■ **WHAT THE TASK ASKS**
Write the records out again, unchanged.
* * * * * * * * *
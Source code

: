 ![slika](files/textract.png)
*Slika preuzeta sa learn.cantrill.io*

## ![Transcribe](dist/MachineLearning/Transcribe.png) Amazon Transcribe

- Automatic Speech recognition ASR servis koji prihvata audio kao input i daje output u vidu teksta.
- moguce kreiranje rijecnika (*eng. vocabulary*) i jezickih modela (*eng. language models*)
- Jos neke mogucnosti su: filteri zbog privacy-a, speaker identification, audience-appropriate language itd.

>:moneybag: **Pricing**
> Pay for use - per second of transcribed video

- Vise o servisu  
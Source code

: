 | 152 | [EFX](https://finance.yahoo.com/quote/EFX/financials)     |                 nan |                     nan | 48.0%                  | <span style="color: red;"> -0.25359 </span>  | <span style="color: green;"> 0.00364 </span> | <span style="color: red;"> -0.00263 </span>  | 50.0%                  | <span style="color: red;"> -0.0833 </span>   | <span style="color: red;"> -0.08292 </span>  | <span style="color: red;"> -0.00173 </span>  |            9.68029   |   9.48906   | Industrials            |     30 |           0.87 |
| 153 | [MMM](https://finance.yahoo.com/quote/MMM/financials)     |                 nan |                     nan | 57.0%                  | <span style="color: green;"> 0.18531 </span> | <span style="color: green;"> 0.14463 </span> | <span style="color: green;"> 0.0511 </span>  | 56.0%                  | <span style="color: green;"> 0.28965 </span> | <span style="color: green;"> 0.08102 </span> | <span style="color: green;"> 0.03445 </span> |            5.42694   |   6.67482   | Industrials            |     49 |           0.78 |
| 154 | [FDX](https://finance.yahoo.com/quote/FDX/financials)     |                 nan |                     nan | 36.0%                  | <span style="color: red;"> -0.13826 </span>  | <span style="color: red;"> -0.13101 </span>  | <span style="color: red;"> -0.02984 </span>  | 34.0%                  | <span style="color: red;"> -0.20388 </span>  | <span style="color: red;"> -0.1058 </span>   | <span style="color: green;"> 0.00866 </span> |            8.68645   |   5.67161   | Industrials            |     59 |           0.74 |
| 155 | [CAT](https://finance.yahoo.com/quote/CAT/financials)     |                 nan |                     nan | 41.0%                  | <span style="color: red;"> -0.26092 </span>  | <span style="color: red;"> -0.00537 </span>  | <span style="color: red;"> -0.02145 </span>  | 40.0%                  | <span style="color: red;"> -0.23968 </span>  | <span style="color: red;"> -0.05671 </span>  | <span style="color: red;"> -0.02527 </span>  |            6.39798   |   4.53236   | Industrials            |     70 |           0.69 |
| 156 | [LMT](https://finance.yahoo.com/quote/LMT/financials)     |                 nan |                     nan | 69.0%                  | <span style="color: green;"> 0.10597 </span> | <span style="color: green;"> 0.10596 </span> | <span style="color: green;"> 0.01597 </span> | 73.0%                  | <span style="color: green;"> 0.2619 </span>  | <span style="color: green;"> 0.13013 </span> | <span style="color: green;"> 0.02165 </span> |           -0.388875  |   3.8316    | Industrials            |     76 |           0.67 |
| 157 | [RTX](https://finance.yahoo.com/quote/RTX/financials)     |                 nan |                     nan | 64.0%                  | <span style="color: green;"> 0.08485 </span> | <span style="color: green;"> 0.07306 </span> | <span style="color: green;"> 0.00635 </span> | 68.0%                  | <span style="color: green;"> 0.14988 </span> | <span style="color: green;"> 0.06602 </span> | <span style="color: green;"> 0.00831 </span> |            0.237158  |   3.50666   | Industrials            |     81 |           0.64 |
* * * * * * * * *
■ **RESULT FOR THIS EXERCISE**
Source code

: ![slika](files/textract.png)
*Slika preuzeta sa learn.cantrill.io*

## ![Transcribe](dist/MachineLearning/Transcribe.png) Amazon Transcribe

- Automatic Speech recognition ASR servis koji prihvata audio kao input i daje output u vidu teksta.
- moguce kreiranje rijecnika (*eng. vocabulary*) i jezickih modela (*eng. language models*)
- Jos neke mogucnosti su: filteri zbog privacy-a, speaker identification, audience-appropriate language itd.

>:moneybag: **Pricing**
> Pay for use - per second of transcribed video

- Vise o servisu  
Source code

: | 152 | [EFX](https://finance.yahoo.com/quote/EFX/financials)     |                 nan |                     nan | 48.0%                  | <span style="color: red;"> -0.25359 </span>  | <span style="color: green;"> 0.00364 </span> | <span style="color: red;"> -0.00263 </span>  | 50.0%                  | <span style="color: red;"> -0.0833 </span>   | <span style="color: red;"> -0.08292 </span>  | <span style="color: red;"> -0.00173 </span>  |            9.68029   |   9.48906   | Industrials            |     30 |           0.87 |
| 153 | [MMM](https://finance.yahoo.com/quote/MMM/financials)     |                 nan |                     nan | 57.0%                  | <span style="color: green;"> 0.18531 </span> | <span style="color: green;"> 0.14463 </span> | <span style="color: green;"> 0.0511 </span>  | 56.0%                  | <span style="color: green;"> 0.28965 </span> | <span style="color: green;"> 0.08102 </span> | <span style="color: green;"> 0.03445 </span> |            5.42694   |   6.67482   | Industrials            |     49 |           0.78 |
| 154 | [FDX](https://finance.yahoo.com/quote/FDX/financials)     |                 nan |                     nan | 36.0%                  | <span style="color: red;"> -0.13826 </span>  | <span style="color: red;"> -0.13101 </span>  | <span style="color: red;"> -0.02984 </span>  | 34.0%                  | <span style="color: red;"> -0.20388 </span>  | <span style="color: red;"> -0.1058 </span>   | <span style="color: green;"> 0.00866 </span> |            8.68645   |   5.67161   | Industrials            |     59 |           0.74 |
| 155 | [CAT](https://finance.yahoo.com/quote/CAT/financials)     |                 nan |                     nan | 41.0%                  | <span style="color: red;"> -0.26092 </span>  | <span style="color: red;"> -0.00537 </span>  | <span style="color: red;"> -0.02145 </span>  | 40.0%                  | <span style="color: red;"> -0.23968 </span>  | <span style="color: red;"> -0.05671 </span>  | <span style="color: red;"> -0.02527 </span>  |            6.39798   |   4.53236   | Industrials            |     70 |           0.69 |
| 156 | [LMT](https://finance.yahoo.com/quote/LMT/financials)     |                 nan |                     nan | 69.0%                  | <span style="color: green;"> 0.10597 </span> | <span style="color: green;"> 0.10596 </span> | <span style="color: green;"> 0.01597 </span> | 73.0%                  | <span style="color: green;"> 0.2619 </span>  | <span style="color: green;"> 0.13013 </span> | <span style="color: green;"> 0.02165 </span> |           -0.388875  |   3.8316    | Industrials            |     76 |           0.67 |
| 157 | [RTX](https://finance.yahoo.com/quote/RTX/financials)     |                 nan |                     nan | 64.0%                  | <span style="color: green;"> 0.08485 </span> | <span style="color: green;"> 0.07306 </span> | <span style="color: green;"> 0.00635 </span> | 68.0%                  | <span style="color: green;"> 0.14988 </span> | <span style="color: green;"> 0.06602 </span> | <span style="color: green;"> 0.00831 </span> |            0.237158  |   3.50666   | Industrials            |     81 |           0.64 |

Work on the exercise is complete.